Wednesday, July 21, 2010

Irs Rules For Owner Occupancy Of Rental Properties

Learn the IRS rules for owner-occupied rentals.


When you have a rental property that you also use as a home, different rules apply for declaring rental income and for deductions. For example, while you can deduct expenses to repair a rental home from your taxes, your deduction may be limited if the rental home is also considered a residence. Therefore, it is important to determine exactly what the IRS considers owner occupancy, and what your obligations are under the tax code for rental properties that you occupy part of the time.


Days of Use


The IRS looks at days of personal use to determine whether you must consider your rental property a residence.
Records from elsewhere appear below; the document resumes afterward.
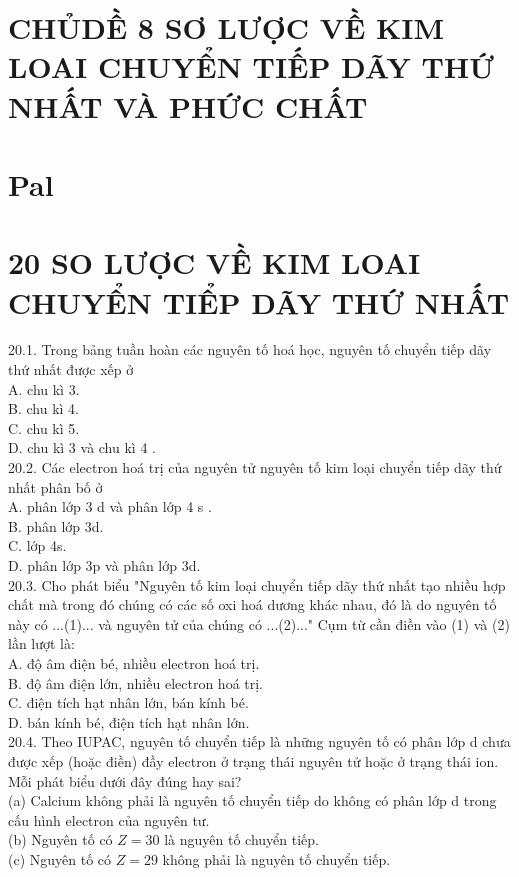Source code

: \documentclass[10pt]{article}
\begin{document}
\section*{CHỦDỀ 8 SƠ LƯỢC VỀ KIM LOAI CHUYỂN TIẾP DÃY THỨ NHẤT VÀ PHỨC CHẤT}
\section*{Pal}
\section*{20 SO LƯỢC VỀ KIM LOAI CHUYỂN TIỂP DÃY THỨ NHẤT}
20.1. Trong bảng tuần hoàn các nguyên tố hoá học, nguyên tố chuyển tiếp dãy thứ nhất được xếp ở\\
A. chu kì 3.\\
B. chu kì 4.\\
C. chu kì 5.\\
D. chu kì 3 và chu kì 4 .\\
20.2. Các electron hoá trị của nguyên tử nguyên tố kim loại chuyển tiếp dãy thứ nhất phân bố ở\\
A. phân lớp 3 d và phân lớp 4 s .\\
B. phân lớp 3d.\\
C. lớp 4s.\\
D. phân lớp 3p và phân lớp 3d.\\
20.3. Cho phát biểu "Nguyên tố kim loại chuyển tiếp dãy thứ nhất tạo nhiều hợp chất mà trong đó chúng có các số oxi hoá dương khác nhau, đó là do nguyên tố này có ...(1)... và nguyên tử của chúng có ...(2)..." Cụm từ cần điền vào (1) và (2) lần lượt là:\\
A. độ âm điện bé, nhiều electron hoá trị.\\
B. độ âm điện lớn, nhiều electron hoá trị.\\
C. điện tích hạt nhân lớn, bán kính bé.\\
D. bán kính bé, điện tích hạt nhân lớn.\\
20.4. Theo IUPAC, nguyên tố chuyển tiếp là những nguyên tố có phân lớp d chưa được xếp (hoặc điền) đầy electron ở trạng thái nguyên tử hoặc ở trạng thái ion. Mỗi phát biểu dưới đây đúng hay sai?\\
(a) Calcium không phải là nguyên tố chuyển tiếp do không có phân lớp d trong cấu hình electron của nguyên tư.\\
(b) Nguyên tố có $Z=30$ là nguyên tố chuyển tiếp.\\
(c) Nguyên tố có $Z=29$ không phải là nguyên tố chuyển tiếp.\\
\end{document}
If you have 14 days of personal use or if you live at the home for 10 percent of the total days the home is rented , you must consider your rental property a residence as well as a rental property. Days of personal use include days in which you live at the home, days in which any member of your family or any partial owner spends at the home (other than for repairs), days in which someone lives at the home while you live at their home (i.e. a house exchange), days in which you permit someone to live in the home below the fair rental price, or days in which you donate use of the home to a charitable organization.


Rental Income


If your rental property is both a home and a rental, then you must declare all of your rental income as ordinary income provided the home was rented for 15 or more days. This income should be reported on Schedule E (Form 1040). This is distinct from properties that are used only as rental properties, in which case the income is declared on Schedule E, Part I.


Rental Deductions


If you have a net profit for the year that exceeds your expenses, you can deduct all of your expenses from the rental income you made. However, if your expenses exceed your profit - i.e. if you suffered a net loss- your deductions are limited for expenses based on the fact that you live in the home and that it is both a residence and a rental. To determine how much you can deduct, add up the total number of days you lived in the home and the total number of days you rented the home. Then divide the number of days you used the home as a rental by the total number of days the home was used. So, for example, if you lived in the home for 10 days and you rented it for 40, then the total number of days the home was used was 50. Divide 40 (the days rented) by 50 (the total number) to get the percentage of expenses you can deduct. So, since 40/50 is equal to 80 percent, you can deduct 80 percent of your expenses.